Que pensent les anciens de Sciences Po ?

Quelques semaines après avoir entrepris des enquêtes auprès de son personnel, puis de ses étudiants, Sciences Po s’est penché sur le profil, les attitudes et les valeurs de ses anciens. Sciences Po Alumni a élaboré le questionnaire et réalisé l’enquête dont nous vous dévoilons ici les grands enseignements. 

Par Pascal Perrineau

À partir d’un fichier de 51 764 anciens pour lesquels nous disposions d’une adresse e-mail, nous avons adressé en ligne un questionnaire entre le 13 septembre et le 7 octobre derniers. Trois relances ont été effectuées auprès de notre fichier (16 septembre, 23 septembre, 1er octobre) afin de maximiser le nombre de retours. Ceux-ci ont été de 10 115, dont 5 027 réponses complètes. Les réponses incomplètes ont été écartées, ainsi que celles faites en moins de huit minutes, afin de garantir le sérieux des réponses à un questionnaire dont la durée médiane de passation a été de 18 minutes (86 % des répondants ont mis entre 10 et 35 minutes à remplir le questionnaire).

À partir de ces 5 027 réponses, nous pouvons donc dresser un portrait des anciens, définir leur rapport et leur appréciation de l’alma mater, évaluer la relation qu’ils ont avec Sciences Po Alumni pour, enfin, cerner leurs valeurs et leurs attitudes dans la sphère publique. 

Portrait des alumni

Une courte majorité de ceux-ci (51,5 %) est constituée d’hommes. Avec 48 %, la part des femmes s’est stabilisée par rapport à l’enquête qui avait été réalisée en 2015 (48 %). Les rapports entre les diverses strates d’âge sont équilibrés : 36 % de 20 à 40 ans, 39 % de 40 à 60 ans, 25 % de plus de 60 ans. Les alumni sont en général bien installés dans leur vie personnelle : 47 % sont mariés, 19 % sont en couple, 8 % sont pacsés ; 64 % des anciens sont propriétaires de leur logement et 28 % seulement sont locataires ; 64 % sont salariés, 17 % indépendants, 14 % retraités et 3 % seulement sont en recherche d’emploi. Parmi les cadres, ce sont les cadres d’entreprise (32 %) qui l’emportent largement sur ceux de la fonction publique (20 %), devant les professions libérales (14 %) et les chefs d’entreprise (9 %). En termes de revenus du ménage, ils sont en général confortables : 14 % disposent d’un revenu moyen par foyer de moins de 3 000 euros, 28 % entre 3 000 et 6 000, 26 % entre 6 000 et 10 000, 25 % plus de 10 000 euros. 

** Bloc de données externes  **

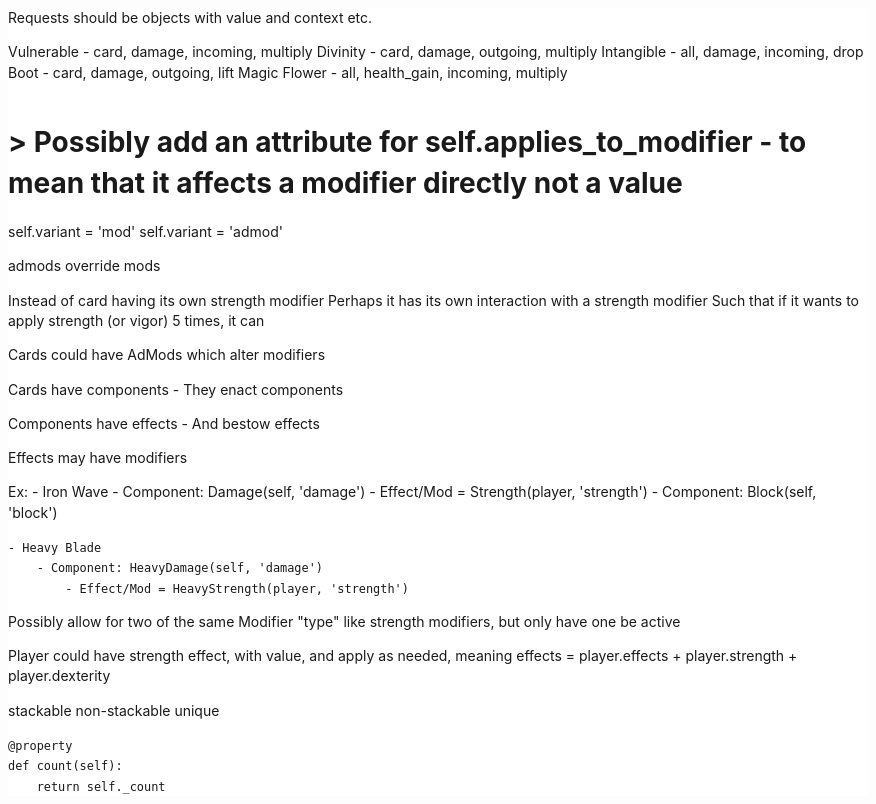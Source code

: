 
Requests should be objects with value and context etc.


Vulnerable - card, damage, incoming, multiply
Divinity - card, damage, outgoing, multiply
Intangible - all, damage, incoming, drop
Boot - card, damage, outgoing, lift
Magic Flower - all, health_gain, incoming, multiply


# > Possibly add an attribute for self.applies_to_modifier - to mean that it affects a modifier directly not a value  



self.variant = 'mod'
self.variant = 'admod'

admods override mods

Instead of card having its own strength modifier
Perhaps it has its own interaction with a strength modifier
Such that if it wants to apply strength (or vigor) 5 times, it can

Cards could have AdMods which alter modifiers

Cards have components
    - They enact components

Components have effects
    - And bestow effects

Effects may have modifiers

Ex:
    - Iron Wave
        - Component: Damage(self, 'damage')
            - Effect/Mod = Strength(player, 'strength')
        - Component: Block(self, 'block')

    - Heavy Blade
        - Component: HeavyDamage(self, 'damage')
            - Effect/Mod = HeavyStrength(player, 'strength')

Possibly allow for two of the same Modifier "type" like strength modifiers, but only have one be active 

Player could have strength effect, with value, and apply as needed, meaning effects = player.effects + player.strength + player.dexterity

stackable
non-stackable
unique



    @property
    def count(self):
        return self._count
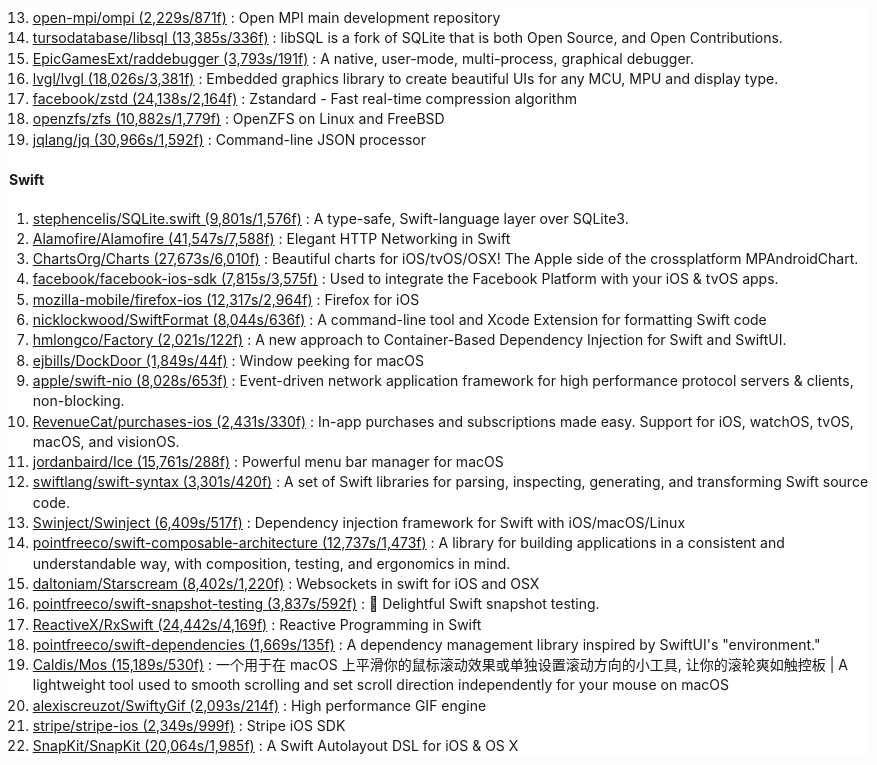 13. [open-mpi/ompi (2,229s/871f)](https://github.com/open-mpi/ompi) : Open MPI main development repository
14. [tursodatabase/libsql (13,385s/336f)](https://github.com/tursodatabase/libsql) : libSQL is a fork of SQLite that is both Open Source, and Open Contributions.
15. [EpicGamesExt/raddebugger (3,793s/191f)](https://github.com/EpicGamesExt/raddebugger) : A native, user-mode, multi-process, graphical debugger.
16. [lvgl/lvgl (18,026s/3,381f)](https://github.com/lvgl/lvgl) : Embedded graphics library to create beautiful UIs for any MCU, MPU and display type.
17. [facebook/zstd (24,138s/2,164f)](https://github.com/facebook/zstd) : Zstandard - Fast real-time compression algorithm
18. [openzfs/zfs (10,882s/1,779f)](https://github.com/openzfs/zfs) : OpenZFS on Linux and FreeBSD
19. [jqlang/jq (30,966s/1,592f)](https://github.com/jqlang/jq) : Command-line JSON processor

#### Swift
1. [stephencelis/SQLite.swift (9,801s/1,576f)](https://github.com/stephencelis/SQLite.swift) : A type-safe, Swift-language layer over SQLite3.
2. [Alamofire/Alamofire (41,547s/7,588f)](https://github.com/Alamofire/Alamofire) : Elegant HTTP Networking in Swift
3. [ChartsOrg/Charts (27,673s/6,010f)](https://github.com/ChartsOrg/Charts) : Beautiful charts for iOS/tvOS/OSX! The Apple side of the crossplatform MPAndroidChart.
4. [facebook/facebook-ios-sdk (7,815s/3,575f)](https://github.com/facebook/facebook-ios-sdk) : Used to integrate the Facebook Platform with your iOS & tvOS apps.
5. [mozilla-mobile/firefox-ios (12,317s/2,964f)](https://github.com/mozilla-mobile/firefox-ios) : Firefox for iOS
6. [nicklockwood/SwiftFormat (8,044s/636f)](https://github.com/nicklockwood/SwiftFormat) : A command-line tool and Xcode Extension for formatting Swift code
7. [hmlongco/Factory (2,021s/122f)](https://github.com/hmlongco/Factory) : A new approach to Container-Based Dependency Injection for Swift and SwiftUI.
8. [ejbills/DockDoor (1,849s/44f)](https://github.com/ejbills/DockDoor) : Window peeking for macOS
9. [apple/swift-nio (8,028s/653f)](https://github.com/apple/swift-nio) : Event-driven network application framework for high performance protocol servers & clients, non-blocking.
10. [RevenueCat/purchases-ios (2,431s/330f)](https://github.com/RevenueCat/purchases-ios) : In-app purchases and subscriptions made easy. Support for iOS, watchOS, tvOS, macOS, and visionOS.
11. [jordanbaird/Ice (15,761s/288f)](https://github.com/jordanbaird/Ice) : Powerful menu bar manager for macOS
12. [swiftlang/swift-syntax (3,301s/420f)](https://github.com/swiftlang/swift-syntax) : A set of Swift libraries for parsing, inspecting, generating, and transforming Swift source code.
13. [Swinject/Swinject (6,409s/517f)](https://github.com/Swinject/Swinject) : Dependency injection framework for Swift with iOS/macOS/Linux
14. [pointfreeco/swift-composable-architecture (12,737s/1,473f)](https://github.com/pointfreeco/swift-composable-architecture) : A library for building applications in a consistent and understandable way, with composition, testing, and ergonomics in mind.
15. [daltoniam/Starscream (8,402s/1,220f)](https://github.com/daltoniam/Starscream) : Websockets in swift for iOS and OSX
16. [pointfreeco/swift-snapshot-testing (3,837s/592f)](https://github.com/pointfreeco/swift-snapshot-testing) : 📸 Delightful Swift snapshot testing.
17. [ReactiveX/RxSwift (24,442s/4,169f)](https://github.com/ReactiveX/RxSwift) : Reactive Programming in Swift
18. [pointfreeco/swift-dependencies (1,669s/135f)](https://github.com/pointfreeco/swift-dependencies) : A dependency management library inspired by SwiftUI's "environment."
19. [Caldis/Mos (15,189s/530f)](https://github.com/Caldis/Mos) : 一个用于在 macOS 上平滑你的鼠标滚动效果或单独设置滚动方向的小工具, 让你的滚轮爽如触控板 | A lightweight tool used to smooth scrolling and set scroll direction independently for your mouse on macOS
20. [alexiscreuzot/SwiftyGif (2,093s/214f)](https://github.com/alexiscreuzot/SwiftyGif) : High performance GIF engine
21. [stripe/stripe-ios (2,349s/999f)](https://github.com/stripe/stripe-ios) : Stripe iOS SDK
22. [SnapKit/SnapKit (20,064s/1,985f)](https://github.com/SnapKit/SnapKit) : A Swift Autolayout DSL for iOS & OS X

Quant à la zone de résidence, l’internationalisation est à l’œuvre puisque 20 % des anciens résident à l’étranger (Belgique, États-Unis, Royaume-Uni, Suisse, Allemagne…), 57 % vivent à Paris ou en région parisienne, 23 % étant établis en région (hors Île-de-France). En ce qui concerne le statut national, 86 % sont français et 14 % sont d’une autre nationalité (Allemagne, Italie, États-Unis…). À noter que 15 % sont des binationaux (France, États-Unis, Royaume-Uni, Allemagne, Suisse…).

Le poids de la formation à Paris reste très fort : 87 % ont fait leurs études sur le campus de la capitale, 13 % sur un campus de région ; 69 % sont diplômés de la formation initiale, 31 % viennent d’autres filières (dont 11 % de la formation continue de Sciences Po) ; 77 %, enfin, sont détenteurs d’un autre diplôme de l’enseignement supérieur que le seul diplôme de Sciences Po.

Les diplômés des années 2000 sont majoritaires (56 %), devant ceux des années 1980 et 1990 (30 %), ceux des années antérieures représentant un contingent de 14 %. Tous ces diplômés gardent, dans leur immense majorité, un excellent souvenir de leur passage à Sciences Po : 94 % ont « un bon souvenir des années passées à Sciences Po ». Dans aucune sous-catégorie les mécontents ne dépassent la barre des 10 %, sauf chez les alumni à la recherche d’un emploi (11 %), ceux qui sont en difficulté financière (13 %) et ceux qui se positionnent à l’extrême gauche (14 %).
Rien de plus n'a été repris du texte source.